By Roy Snell
Our profession came out of nowhere. Most of us were selected with no prior experience or education. It’s a very challenging job. Some companies that are hiring people in our profession have no prior experience in hiring compliance and ethics professionals. The best of us are underestimating the need for strong interpersonal skills, and we are over emphasizing the technical skills. We have very few colleges cranking out people with college degrees in our field. We have a ways to go before our profession will be up to par with professions that have been around for 100 years from an experience and credibility standpoint.
In the interim, there is something we can all do to help. Call someone you know who could use a little mentoring. Call today. Call again in a week or two. Don’t wait for someone to match you up. It doesn’t work that way.
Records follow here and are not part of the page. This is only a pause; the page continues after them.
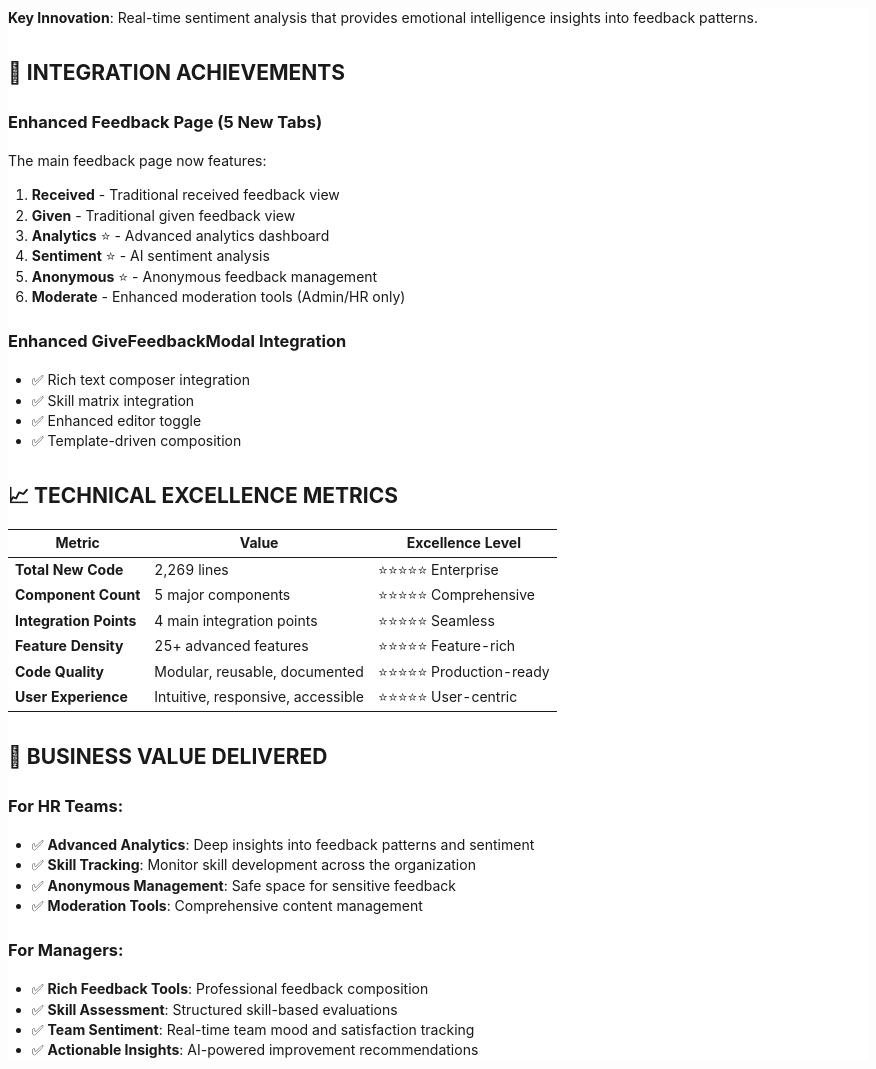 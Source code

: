 **Key Innovation**: Real-time sentiment analysis that provides emotional intelligence insights into feedback patterns.

## 🔧 **INTEGRATION ACHIEVEMENTS**

### **Enhanced Feedback Page (5 New Tabs)**

The main feedback page now features:

1. **Received** - Traditional received feedback view
2. **Given** - Traditional given feedback view
3. **Analytics** ⭐ - Advanced analytics dashboard
4. **Sentiment** ⭐ - AI sentiment analysis
5. **Anonymous** ⭐ - Anonymous feedback management
6. **Moderate** - Enhanced moderation tools (Admin/HR only)

### **Enhanced GiveFeedbackModal Integration**

- ✅ Rich text composer integration
- ✅ Skill matrix integration
- ✅ Enhanced editor toggle
- ✅ Template-driven composition

## 📈 **TECHNICAL EXCELLENCE METRICS**

| Metric                 | Value                             | Excellence Level            |
| ---------------------- | --------------------------------- | --------------------------- |
| **Total New Code**     | 2,269 lines                       | ⭐⭐⭐⭐⭐ Enterprise       |
| **Component Count**    | 5 major components                | ⭐⭐⭐⭐⭐ Comprehensive    |
| **Integration Points** | 4 main integration points         | ⭐⭐⭐⭐⭐ Seamless         |
| **Feature Density**    | 25+ advanced features             | ⭐⭐⭐⭐⭐ Feature-rich     |
| **Code Quality**       | Modular, reusable, documented     | ⭐⭐⭐⭐⭐ Production-ready |
| **User Experience**    | Intuitive, responsive, accessible | ⭐⭐⭐⭐⭐ User-centric     |

## 🎯 **BUSINESS VALUE DELIVERED**

### **For HR Teams:**

- ✅ **Advanced Analytics**: Deep insights into feedback patterns and sentiment
- ✅ **Skill Tracking**: Monitor skill development across the organization
- ✅ **Anonymous Management**: Safe space for sensitive feedback
- ✅ **Moderation Tools**: Comprehensive content management

### **For Managers:**

- ✅ **Rich Feedback Tools**: Professional feedback composition
- ✅ **Skill Assessment**: Structured skill-based evaluations
- ✅ **Team Sentiment**: Real-time team mood and satisfaction tracking
- ✅ **Actionable Insights**: AI-powered improvement recommendations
Pick someone you would enjoy working with. Pick someone who is a “personality match.” Pick someone you think has potential. Pick someone you would be proud to say you helped. Ask them how they are doing. Think about what they need help with and send them an article or a link to a website. Tell them where you received your best compliance and ethics training. Encourage them to be involved in and hang out with the profession. Go onto social media and answer a few questions or make a comment about something you recently discovered. Write an article or blog post. Speak at a conference. Or better yet, invite your mentee to co-present or co-author a post or article. We don’t need much of your time. We just need a little bit of time from a lot of people.
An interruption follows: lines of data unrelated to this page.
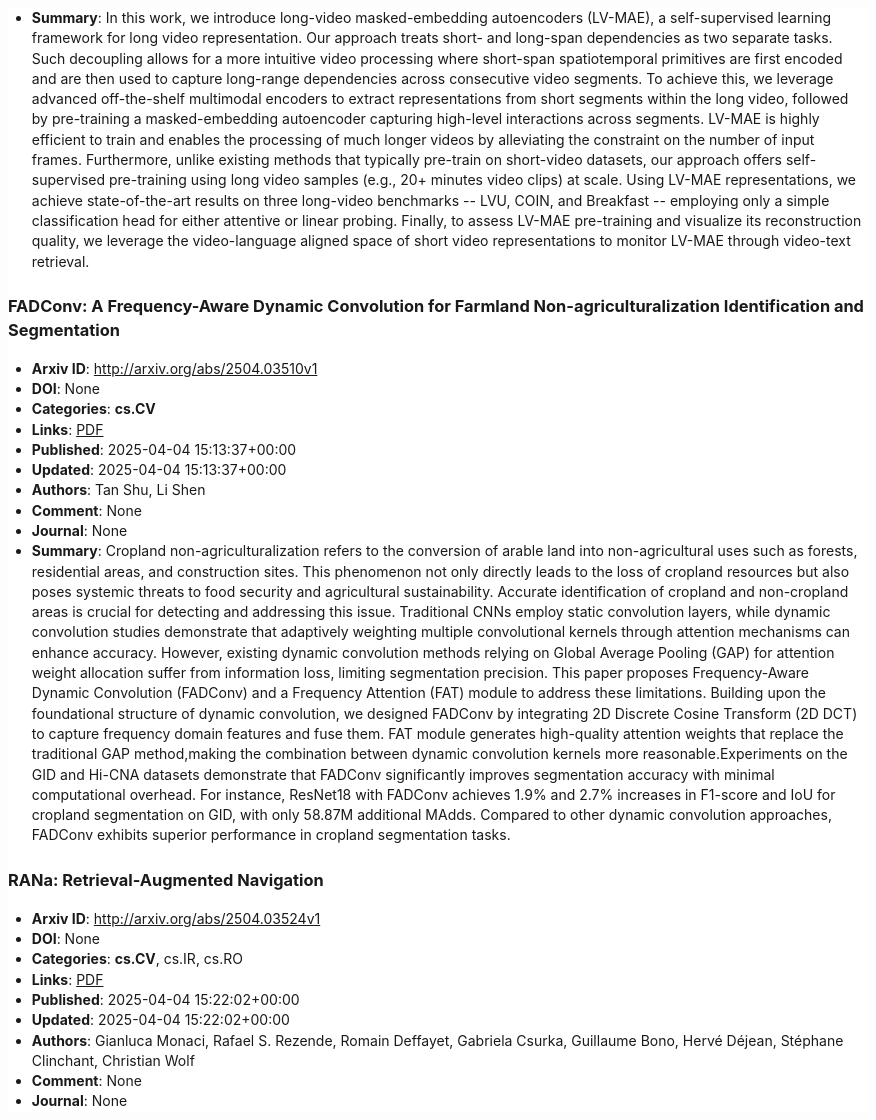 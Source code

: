- **Summary**: In this work, we introduce long-video masked-embedding autoencoders (LV-MAE), a self-supervised learning framework for long video representation. Our approach treats short- and long-span dependencies as two separate tasks. Such decoupling allows for a more intuitive video processing where short-span spatiotemporal primitives are first encoded and are then used to capture long-range dependencies across consecutive video segments. To achieve this, we leverage advanced off-the-shelf multimodal encoders to extract representations from short segments within the long video, followed by pre-training a masked-embedding autoencoder capturing high-level interactions across segments. LV-MAE is highly efficient to train and enables the processing of much longer videos by alleviating the constraint on the number of input frames. Furthermore, unlike existing methods that typically pre-train on short-video datasets, our approach offers self-supervised pre-training using long video samples (e.g., 20+ minutes video clips) at scale. Using LV-MAE representations, we achieve state-of-the-art results on three long-video benchmarks -- LVU, COIN, and Breakfast -- employing only a simple classification head for either attentive or linear probing. Finally, to assess LV-MAE pre-training and visualize its reconstruction quality, we leverage the video-language aligned space of short video representations to monitor LV-MAE through video-text retrieval.



### FADConv: A Frequency-Aware Dynamic Convolution for Farmland Non-agriculturalization Identification and Segmentation
- **Arxiv ID**: http://arxiv.org/abs/2504.03510v1
- **DOI**: None
- **Categories**: **cs.CV**
- **Links**: [PDF](http://arxiv.org/pdf/2504.03510v1)
- **Published**: 2025-04-04 15:13:37+00:00
- **Updated**: 2025-04-04 15:13:37+00:00
- **Authors**: Tan Shu, Li Shen
- **Comment**: None
- **Journal**: None
- **Summary**: Cropland non-agriculturalization refers to the conversion of arable land into non-agricultural uses such as forests, residential areas, and construction sites. This phenomenon not only directly leads to the loss of cropland resources but also poses systemic threats to food security and agricultural sustainability. Accurate identification of cropland and non-cropland areas is crucial for detecting and addressing this issue. Traditional CNNs employ static convolution layers, while dynamic convolution studies demonstrate that adaptively weighting multiple convolutional kernels through attention mechanisms can enhance accuracy. However, existing dynamic convolution methods relying on Global Average Pooling (GAP) for attention weight allocation suffer from information loss, limiting segmentation precision. This paper proposes Frequency-Aware Dynamic Convolution (FADConv) and a Frequency Attention (FAT) module to address these limitations. Building upon the foundational structure of dynamic convolution, we designed FADConv by integrating 2D Discrete Cosine Transform (2D DCT) to capture frequency domain features and fuse them. FAT module generates high-quality attention weights that replace the traditional GAP method,making the combination between dynamic convolution kernels more reasonable.Experiments on the GID and Hi-CNA datasets demonstrate that FADConv significantly improves segmentation accuracy with minimal computational overhead. For instance, ResNet18 with FADConv achieves 1.9% and 2.7% increases in F1-score and IoU for cropland segmentation on GID, with only 58.87M additional MAdds. Compared to other dynamic convolution approaches, FADConv exhibits superior performance in cropland segmentation tasks.



### RANa: Retrieval-Augmented Navigation
- **Arxiv ID**: http://arxiv.org/abs/2504.03524v1
- **DOI**: None
- **Categories**: **cs.CV**, cs.IR, cs.RO
- **Links**: [PDF](http://arxiv.org/pdf/2504.03524v1)
- **Published**: 2025-04-04 15:22:02+00:00
- **Updated**: 2025-04-04 15:22:02+00:00
- **Authors**: Gianluca Monaci, Rafael S. Rezende, Romain Deffayet, Gabriela Csurka, Guillaume Bono, Hervé Déjean, Stéphane Clinchant, Christian Wolf
- **Comment**: None
- **Journal**: None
If ever there was a time and a place for mentoring, the emerging compliance and ethics profession is it. We are unique because we have come out of nowhere to a near C-suite level job. It’s exciting, but it comes with challenges. Our profession needs credibility, maybe more than most. The sooner our profession gets “up to speed,” the sooner we can get to the place we need to be. And the more we all help each other, the sooner we get there. Our colleagues need ideas, help, and encouragement. Anyone who has been around for five or more years can find someone who is traveling just a tad behind and reach back to give them a helping hand.